From: "Greg Burd" <greg(at)burd(dot)me>
To: "Burd, Greg" <gregburd(at)amazon(dot)com>, "Matthias van de Meent" <boekewurm+postgres(at)gmail(dot)com>
Cc: "pgsql-hackers(at)postgresql(dot)org" <pgsql-hackers(at)postgresql(dot)org>
Subject: Re: Expanding HOT updates for expression and partial indexes
Date: 2025-07-02 18:10:19
Message-ID: 97f0aa72-f172-4673-8b04-533f022c3149@app.fastmail.com
Views: Whole Thread | Raw Message | Download mbox | Resend email
Thread:
Lists: pgsql-hackers

I'm working again on expanding the conditions under which HOT updates are allowable, it is still a work-in-progress at this point. It has been a while since my last update to this patch set so I'll refresh everyone's memories (including myself) with an overview.
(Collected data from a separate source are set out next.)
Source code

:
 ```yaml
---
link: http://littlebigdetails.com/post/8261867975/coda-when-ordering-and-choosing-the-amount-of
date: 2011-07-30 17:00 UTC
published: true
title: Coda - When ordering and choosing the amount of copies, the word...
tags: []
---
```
Apologies in advance for a long email...

The goal is to allow HOT updates under two new conditions:
* when an indexed expression has not changed
* when possible for a partial index

Expression Indexes and HOT updates
==========================================================
Indexes on expressions such as:
CREATE INDEX test1_lower_col1_idx ON test1 (lower(col1));
CREATE INDEX people_names ON people ((first_name || ' ' || last_name));
CREATE INDEX names ON people((docs->>'user'));

These are not currently candidates for HOT updates because the attributes they reference are added to the hotblockingattrs bitmapset that is compared for overlap with the modified_attrs bitmap in heap_update() as created by HeapDetermineColumnsInfo(). Logically this exclusion makes sense because expressions used to form indexes can only contain references to functions that are IMMUTABLE. This then allows for a simple and efficient method for determining if the update is a candidate for the HOT path, a quick check for overlap of two bitmapsets and you have an answer.

But there is a common case that is overlooked. The third example above is an expression index that references a JSONB attribute 'docs' field 'name'. Imagine a simple bit of JSON stored in the 'docs' JSONB column changed by an UPDATE from:
{ "user": "scott", "password": "tiger" }
to:
{ "user": "scott", "password": "$ecret" }
this will not use the HOT path in today's code because the attribute for 'docs' will be referenced in the UPDATE statement and that attribute's content did change so it will be in the modified_attrs which will overlap with the hotblockingattrs set. The result is that it is not possible to use the HOT update path in heap_update() if there is an indexed JSONB column in that statement. This has a huge impact on performance and bloat. It's not hard to see that the index doesn't require an update, the portion of the document used to form the index tuple isn't changing.

This patch addressed this problem by evaluating the expression on the index using the current and new tuple and then comparing them. If there is no change to the index tuple then the HOT path is still an option for the update whereas before this was not the case.

There is at least one major challenge to this approach left to solve, it invokes UDFs while holding BUFFER_LOCK_EXCLUSIVE which we learn from heap_attr_equals() "we cannot safely invoke user-defined functions while holding exclusive buffer lock."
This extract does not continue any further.